Olympic medal record

Men's Polo

= Herbert Haydon Wilson =

British polo player

Herbert Haydon Wilson, DSO (14 February 1875 - 11 April 1917) was a British officer and polo player who competed in the 1908 Summer Olympics.

==Biography==
Wilson was the youngest son of Sir Samuel Wilson, of Victoria, Australia.

He was commissioned a Lieutenant in the Sherwood Rangers (Nottinghamshire Yeomanry) on 25 December 1895. Following the outbreak of the Second Boer War in late 1899, Wilson volunteered to serve in South Africa, and was in February 1900 appointed a lieutenant of the Imperial Yeomanry, where he served with the 3rd Battalion from 1900 to 1901 (twice Mentioned in Despatches). In March 1901, he was appointed a Companion of the Distinguished Service Order (DSO) for gallantry in defence of posts in the Boer attack on Lichtenburg. Promoted to a captain, he relinquished his commission with the 3rd Battalion on 18 July 1901 and was granted the honorary rank of captain in the Army. He received the substantive rank of captain in the Sherwood Rangers on 20 December 1902.
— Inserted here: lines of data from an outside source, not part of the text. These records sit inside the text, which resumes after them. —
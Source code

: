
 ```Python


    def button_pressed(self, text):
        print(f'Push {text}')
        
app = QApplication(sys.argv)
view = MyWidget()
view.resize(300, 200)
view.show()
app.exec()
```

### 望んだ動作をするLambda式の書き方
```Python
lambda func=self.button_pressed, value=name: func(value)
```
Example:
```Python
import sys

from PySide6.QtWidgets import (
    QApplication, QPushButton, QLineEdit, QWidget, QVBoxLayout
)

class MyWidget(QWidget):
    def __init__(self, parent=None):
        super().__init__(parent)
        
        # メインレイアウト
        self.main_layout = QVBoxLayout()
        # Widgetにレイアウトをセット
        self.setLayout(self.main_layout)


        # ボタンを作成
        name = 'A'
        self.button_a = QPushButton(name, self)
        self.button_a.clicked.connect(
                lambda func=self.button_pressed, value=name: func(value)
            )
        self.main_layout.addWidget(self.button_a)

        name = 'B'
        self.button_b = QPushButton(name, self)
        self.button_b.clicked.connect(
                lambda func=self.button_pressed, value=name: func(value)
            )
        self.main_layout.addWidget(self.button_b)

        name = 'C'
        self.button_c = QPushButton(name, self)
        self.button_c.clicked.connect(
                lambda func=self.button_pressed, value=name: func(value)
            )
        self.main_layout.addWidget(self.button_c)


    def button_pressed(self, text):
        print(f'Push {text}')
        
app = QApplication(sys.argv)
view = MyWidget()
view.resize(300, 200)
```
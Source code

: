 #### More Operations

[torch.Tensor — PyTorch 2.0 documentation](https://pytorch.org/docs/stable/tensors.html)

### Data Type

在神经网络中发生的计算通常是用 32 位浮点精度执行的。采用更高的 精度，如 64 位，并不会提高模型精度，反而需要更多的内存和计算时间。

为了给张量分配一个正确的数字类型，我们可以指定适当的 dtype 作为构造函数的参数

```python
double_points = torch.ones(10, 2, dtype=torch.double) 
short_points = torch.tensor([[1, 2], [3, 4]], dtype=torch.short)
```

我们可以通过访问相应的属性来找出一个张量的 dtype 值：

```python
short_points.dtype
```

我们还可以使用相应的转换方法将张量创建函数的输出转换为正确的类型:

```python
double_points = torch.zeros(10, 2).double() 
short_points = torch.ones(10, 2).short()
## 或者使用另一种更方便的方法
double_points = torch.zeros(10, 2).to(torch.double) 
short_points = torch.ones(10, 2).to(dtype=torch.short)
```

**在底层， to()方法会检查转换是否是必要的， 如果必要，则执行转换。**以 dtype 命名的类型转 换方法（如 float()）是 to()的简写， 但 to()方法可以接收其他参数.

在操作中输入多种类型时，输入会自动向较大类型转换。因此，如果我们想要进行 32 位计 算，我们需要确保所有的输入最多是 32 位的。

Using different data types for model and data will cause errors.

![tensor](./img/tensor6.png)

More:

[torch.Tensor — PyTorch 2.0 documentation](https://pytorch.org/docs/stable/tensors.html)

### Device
In the 1908 Olympics, he was a member of the British polo team Roehampton, which won the gold medal.

In 1911, he was an investor in J.M.P.F.W. Ltd., the company behind the Parker expedition to Jerusalem, who were looking for the Ark of the Covenant. His brothers Clarence Wilson and Gordon Chesney Wilson both went on the expedition.

Wilson was killed in action at age 42 during the First World War, serving as a captain with the Royal Horse Guards near Arras in the Second Battle of Arras. He was killed on the 11th April 1917 near the village of Monchy-le-Preux. Four regiments of the 3rd Cavalry Division were sent forward to exploit an anticipated breakthrough. They were the Royal Horse Guards, the 10th Hussars, and the Essex Yeomanry. They rode through a snowstorm to the frontline north of the village. There, they were met by deadly machine-gun fire and shelling and dismounted to create a defensive line. The cavalrymen took cover but had to tether their horses where they fought. Six hundred cavalrymen and many more horses became casualties. It was in this action that Herbert Wilson died, defending the small village against a German counter-attack. He was buried in the Faubourg D'Amiens Cemetery nearby.